== Material shown

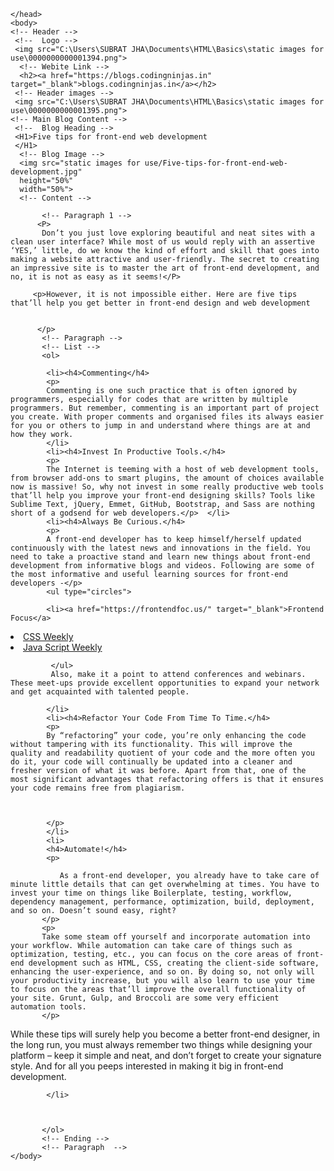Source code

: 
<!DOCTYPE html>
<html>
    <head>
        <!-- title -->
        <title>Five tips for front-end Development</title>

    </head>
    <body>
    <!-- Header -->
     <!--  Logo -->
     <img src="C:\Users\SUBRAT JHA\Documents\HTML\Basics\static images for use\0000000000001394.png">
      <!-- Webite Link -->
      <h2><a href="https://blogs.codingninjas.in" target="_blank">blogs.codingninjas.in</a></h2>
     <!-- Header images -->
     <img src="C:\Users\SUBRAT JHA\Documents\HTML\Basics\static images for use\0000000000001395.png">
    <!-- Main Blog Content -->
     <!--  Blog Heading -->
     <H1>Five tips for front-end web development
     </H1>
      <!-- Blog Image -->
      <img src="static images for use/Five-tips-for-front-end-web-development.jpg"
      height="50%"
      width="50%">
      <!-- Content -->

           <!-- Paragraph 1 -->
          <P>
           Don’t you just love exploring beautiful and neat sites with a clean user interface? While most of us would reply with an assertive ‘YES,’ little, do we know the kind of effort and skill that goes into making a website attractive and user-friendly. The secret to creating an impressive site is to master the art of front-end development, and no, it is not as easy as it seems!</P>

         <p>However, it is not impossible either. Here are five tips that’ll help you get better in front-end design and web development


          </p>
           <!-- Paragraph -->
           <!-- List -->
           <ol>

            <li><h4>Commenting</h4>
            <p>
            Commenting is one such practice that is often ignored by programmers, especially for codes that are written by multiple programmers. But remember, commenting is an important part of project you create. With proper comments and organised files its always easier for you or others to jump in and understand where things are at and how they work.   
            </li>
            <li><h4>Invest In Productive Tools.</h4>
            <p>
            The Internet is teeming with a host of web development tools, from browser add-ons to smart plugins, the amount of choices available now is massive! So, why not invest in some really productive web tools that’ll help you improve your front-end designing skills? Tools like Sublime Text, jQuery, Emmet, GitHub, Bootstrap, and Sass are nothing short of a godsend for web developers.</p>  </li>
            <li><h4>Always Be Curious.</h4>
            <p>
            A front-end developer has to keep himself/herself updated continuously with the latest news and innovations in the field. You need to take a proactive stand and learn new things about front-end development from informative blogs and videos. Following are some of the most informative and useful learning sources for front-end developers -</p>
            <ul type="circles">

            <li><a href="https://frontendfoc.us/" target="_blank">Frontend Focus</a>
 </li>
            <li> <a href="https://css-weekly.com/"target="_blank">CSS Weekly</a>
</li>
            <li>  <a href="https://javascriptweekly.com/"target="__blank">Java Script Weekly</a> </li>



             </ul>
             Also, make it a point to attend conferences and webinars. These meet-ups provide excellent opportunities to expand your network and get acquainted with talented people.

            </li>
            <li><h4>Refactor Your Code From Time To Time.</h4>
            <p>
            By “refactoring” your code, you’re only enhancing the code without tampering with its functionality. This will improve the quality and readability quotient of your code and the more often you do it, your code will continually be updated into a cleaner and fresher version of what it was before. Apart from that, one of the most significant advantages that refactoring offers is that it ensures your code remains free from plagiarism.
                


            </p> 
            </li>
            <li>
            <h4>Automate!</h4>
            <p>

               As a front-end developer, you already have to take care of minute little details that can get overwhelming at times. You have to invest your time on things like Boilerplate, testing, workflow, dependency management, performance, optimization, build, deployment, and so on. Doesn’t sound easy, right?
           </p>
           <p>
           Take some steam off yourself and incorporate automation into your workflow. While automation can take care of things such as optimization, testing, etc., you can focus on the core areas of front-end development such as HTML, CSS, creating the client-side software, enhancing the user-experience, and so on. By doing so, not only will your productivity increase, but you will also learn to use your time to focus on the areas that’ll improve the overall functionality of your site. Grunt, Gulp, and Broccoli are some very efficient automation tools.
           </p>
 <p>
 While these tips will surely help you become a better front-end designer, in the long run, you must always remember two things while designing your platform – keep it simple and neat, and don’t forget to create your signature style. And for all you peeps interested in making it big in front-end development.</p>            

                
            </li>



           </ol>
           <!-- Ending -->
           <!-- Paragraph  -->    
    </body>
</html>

====
== Material shown

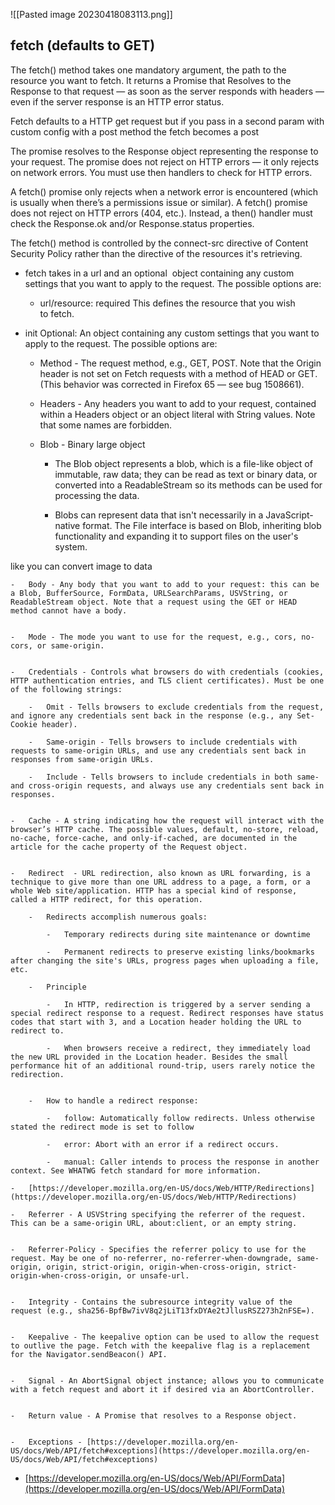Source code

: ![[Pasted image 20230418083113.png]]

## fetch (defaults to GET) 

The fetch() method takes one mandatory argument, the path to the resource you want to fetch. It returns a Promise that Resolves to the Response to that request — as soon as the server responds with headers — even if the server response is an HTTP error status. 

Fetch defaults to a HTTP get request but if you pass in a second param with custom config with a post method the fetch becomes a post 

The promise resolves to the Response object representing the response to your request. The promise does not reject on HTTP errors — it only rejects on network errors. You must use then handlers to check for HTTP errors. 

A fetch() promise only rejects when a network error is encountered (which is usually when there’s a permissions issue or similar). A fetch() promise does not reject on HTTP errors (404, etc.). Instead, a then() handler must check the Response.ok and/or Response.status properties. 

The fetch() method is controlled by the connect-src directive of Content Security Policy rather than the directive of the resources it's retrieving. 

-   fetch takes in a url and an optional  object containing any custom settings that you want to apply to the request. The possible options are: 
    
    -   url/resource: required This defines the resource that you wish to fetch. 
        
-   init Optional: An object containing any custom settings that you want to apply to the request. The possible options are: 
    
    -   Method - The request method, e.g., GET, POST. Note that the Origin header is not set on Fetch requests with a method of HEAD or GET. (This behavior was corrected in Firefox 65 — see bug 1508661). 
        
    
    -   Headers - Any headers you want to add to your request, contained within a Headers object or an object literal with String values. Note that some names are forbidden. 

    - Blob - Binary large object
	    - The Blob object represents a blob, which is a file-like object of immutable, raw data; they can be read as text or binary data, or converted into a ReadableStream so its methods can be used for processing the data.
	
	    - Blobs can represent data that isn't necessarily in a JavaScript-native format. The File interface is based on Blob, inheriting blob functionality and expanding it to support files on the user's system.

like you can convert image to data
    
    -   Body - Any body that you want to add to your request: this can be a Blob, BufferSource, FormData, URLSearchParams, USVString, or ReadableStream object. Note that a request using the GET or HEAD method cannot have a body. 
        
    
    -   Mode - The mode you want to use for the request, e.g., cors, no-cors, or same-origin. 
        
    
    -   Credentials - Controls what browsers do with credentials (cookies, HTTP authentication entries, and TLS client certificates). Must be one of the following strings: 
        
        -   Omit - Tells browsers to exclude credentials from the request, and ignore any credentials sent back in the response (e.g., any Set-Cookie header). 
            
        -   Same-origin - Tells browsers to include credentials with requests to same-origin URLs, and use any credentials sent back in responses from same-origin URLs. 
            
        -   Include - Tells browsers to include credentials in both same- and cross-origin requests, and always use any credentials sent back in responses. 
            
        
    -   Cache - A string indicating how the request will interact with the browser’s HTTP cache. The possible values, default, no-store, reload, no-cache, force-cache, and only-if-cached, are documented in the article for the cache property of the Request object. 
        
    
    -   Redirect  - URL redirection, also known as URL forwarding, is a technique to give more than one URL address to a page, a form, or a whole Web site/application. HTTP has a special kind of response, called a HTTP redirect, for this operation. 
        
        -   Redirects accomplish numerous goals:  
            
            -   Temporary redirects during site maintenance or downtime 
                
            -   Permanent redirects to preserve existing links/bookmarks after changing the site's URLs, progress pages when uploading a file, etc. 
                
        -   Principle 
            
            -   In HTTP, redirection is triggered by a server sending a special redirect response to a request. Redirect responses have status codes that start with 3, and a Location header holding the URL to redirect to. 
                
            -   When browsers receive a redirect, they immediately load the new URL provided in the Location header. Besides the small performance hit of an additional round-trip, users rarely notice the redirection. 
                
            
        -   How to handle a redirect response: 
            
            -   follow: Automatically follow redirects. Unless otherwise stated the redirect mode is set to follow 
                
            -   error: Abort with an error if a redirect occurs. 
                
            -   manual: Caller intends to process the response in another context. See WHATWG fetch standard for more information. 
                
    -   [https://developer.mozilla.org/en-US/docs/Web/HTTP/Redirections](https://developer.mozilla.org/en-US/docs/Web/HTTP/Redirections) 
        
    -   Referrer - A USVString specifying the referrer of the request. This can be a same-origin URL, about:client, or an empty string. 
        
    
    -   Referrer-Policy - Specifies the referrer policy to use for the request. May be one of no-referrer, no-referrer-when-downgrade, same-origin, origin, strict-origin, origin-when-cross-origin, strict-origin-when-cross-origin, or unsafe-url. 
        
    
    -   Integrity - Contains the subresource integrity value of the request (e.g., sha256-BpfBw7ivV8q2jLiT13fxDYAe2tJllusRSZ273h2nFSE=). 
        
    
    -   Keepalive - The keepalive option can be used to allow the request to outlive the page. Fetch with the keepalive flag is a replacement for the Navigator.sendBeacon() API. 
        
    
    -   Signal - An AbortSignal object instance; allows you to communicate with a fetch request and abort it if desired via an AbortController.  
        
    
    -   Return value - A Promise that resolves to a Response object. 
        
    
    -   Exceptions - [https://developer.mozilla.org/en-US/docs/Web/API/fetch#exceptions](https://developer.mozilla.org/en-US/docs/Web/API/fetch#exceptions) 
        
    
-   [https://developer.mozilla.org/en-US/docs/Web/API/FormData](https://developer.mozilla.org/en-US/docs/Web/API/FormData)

====

### Exercise
I would like you to report every line in the listing above that contains "https".

### Task answer
      <h2><a href="https://blogs.codingninjas.in" target="_blank">blogs.codingninjas.in</a></h2>
            <li><a href="https://frontendfoc.us/" target="_blank">Frontend Focus</a>
            <li> <a href="https://css-weekly.com/"target="_blank">CSS Weekly</a>
            <li>  <a href="https://javascriptweekly.com/"target="__blank">Java Script Weekly</a> </li>
    -   [https://developer.mozilla.org/en-US/docs/Web/HTTP/Redirections](https://developer.mozilla.org/en-US/docs/Web/HTTP/Redirections) 
    -   Exceptions - [https://developer.mozilla.org/en-US/docs/Web/API/fetch#exceptions](https://developer.mozilla.org/en-US/docs/Web/API/fetch#exceptions) 
-   [https://developer.mozilla.org/en-US/docs/Web/API/FormData](https://developer.mozilla.org/en-US/docs/Web/API/FormData)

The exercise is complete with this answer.